[Description of the task]: With the exception of the pictures, write out the data below precisely.
Segment Start: Information shown
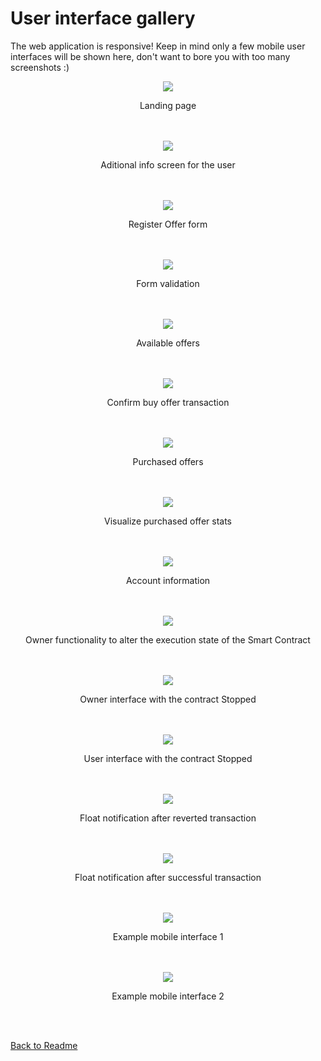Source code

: # User interface gallery

The web application is responsive! Keep in mind only a few mobile user interfaces will be shown here, don't want to bore you with too many screenshots :)

<div style="text-align: center"><img src="./manual1.PNG"/></div>
<p style="text-align: center">Landing page</p>
<br/>
<br/>
<div style="text-align: center"><img src="./manual2.PNG"/></div>
<p style="text-align: center">Aditional info screen for the user</p>
<br/>
<br/>
<div style="text-align: center"><img src="./manual3.PNG"/></div>
<p style="text-align: center">Register Offer form</p>
<br/>
<br/>
<div style="text-align: center"><img src="./manual4.PNG"/></div>
<p style="text-align: center">Form validation</p>
<br/>
<br/>
<div style="text-align: center"><img src="./manual5.PNG"/></div>
<p style="text-align: center">Available offers</p>
<br/>
<br/>
<div style="text-align: center"><img src="./manual6.PNG"/></div>
<p style="text-align: center">Confirm buy offer transaction</p>
<br/>
<br/>
<div style="text-align: center"><img src="./manual7.PNG"/></div>
<p style="text-align: center">Purchased offers</p>
<br/>
<br/>
<div style="text-align: center"><img src="./manual8.PNG"/></div>
<p style="text-align: center">Visualize purchased offer stats</p>
<br/>
<br/>
<div style="text-align: center"><img src="./manual9.PNG"/></div>
<p style="text-align: center">Account information</p>
<br/>
<br/>
<div style="text-align: center"><img src="./manual10.PNG"/></div>
<p style="text-align: center">Owner functionality to alter the execution state of the Smart Contract</p>
<br/>
<br/>
<div style="text-align: center"><img src="./manual11.PNG"/></div>
<p style="text-align: center">Owner interface with the contract Stopped</p>
<br/>
<br/>
<div style="text-align: center"><img src="./manual12.PNG"/></div>
<p style="text-align: center">User interface with the contract Stopped</p>
<br/>
<br/>
<div style="text-align: center"><img src="./manual13.PNG"/></div>
<p style="text-align: center">Float notification after reverted transaction</p>
<br/>
<br/>
<div style="text-align: center"><img src="./manual14.PNG"/></div>
<p style="text-align: center">Float notification after successful transaction</p>
<br/>
<br/>
<div style="text-align: center"><img src="./Mobile1.JPG"/></div>
<p style="text-align: center">Example mobile interface 1</p>
<br/>
<br/>
<div style="text-align: center"><img src="./Mobile2.JPG"/></div>
<p style="text-align: center">Example mobile interface 2</p>
<br/>
<br/>

[Back to Readme](../Readme.md#smart-contract)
Segment End: Information shown
[Solution to the problem]:
Source code

: # User interface gallery

The web application is responsive! Keep in mind only a few mobile user interfaces will be shown here, don't want to bore you with too many screenshots :)

<div style="text-align: center"><img src="./manual1.PNG"/></div>
<p style="text-align: center">Landing page</p>
<br/>
<br/>
<div style="text-align: center"><img src="./manual2.PNG"/></div>
<p style="text-align: center">Aditional info screen for the user</p>
<br/>
<br/>
<div style="text-align: center"><img src="./manual3.PNG"/></div>
<p style="text-align: center">Register Offer form</p>
<br/>
<br/>
<div style="text-align: center"><img src="./manual4.PNG"/></div>
<p style="text-align: center">Form validation</p>
<br/>
<br/>
<div style="text-align: center"><img src="./manual5.PNG"/></div>
<p style="text-align: center">Available offers</p>
<br/>
<br/>
<div style="text-align: center"><img src="./manual6.PNG"/></div>
<p style="text-align: center">Confirm buy offer transaction</p>
<br/>
<br/>
<div style="text-align: center"><img src="./manual7.PNG"/></div>
<p style="text-align: center">Purchased offers</p>
<br/>
<br/>
<div style="text-align: center"><img src="./manual8.PNG"/></div>
<p style="text-align: center">Visualize purchased offer stats</p>
<br/>
<br/>
<div style="text-align: center"><img src="./manual9.PNG"/></div>
<p style="text-align: center">Account information</p>
<br/>
<br/>
<div style="text-align: center"><img src="./manual10.PNG"/></div>
<p style="text-align: center">Owner functionality to alter the execution state of the Smart Contract</p>
<br/>
<br/>
<div style="text-align: center"><img src="./manual11.PNG"/></div>
<p style="text-align: center">Owner interface with the contract Stopped</p>
<br/>
<br/>
<div style="text-align: center"><img src="./manual12.PNG"/></div>
<p style="text-align: center">User interface with the contract Stopped</p>
<br/>
<br/>
<div style="text-align: center"><img src="./manual13.PNG"/></div>
<p style="text-align: center">Float notification after reverted transaction</p>
<br/>
<br/>
<div style="text-align: center"><img src="./manual14.PNG"/></div>
<p style="text-align: center">Float notification after successful transaction</p>
<br/>
<br/>
<div style="text-align: center"><img src="./Mobile1.JPG"/></div>
<p style="text-align: center">Example mobile interface 1</p>
<br/>
<br/>
<div style="text-align: center"><img src="./Mobile2.JPG"/></div>
<p style="text-align: center">Example mobile interface 2</p>
<br/>
<br/>

[Back to Readme](../Readme.md#smart-contract)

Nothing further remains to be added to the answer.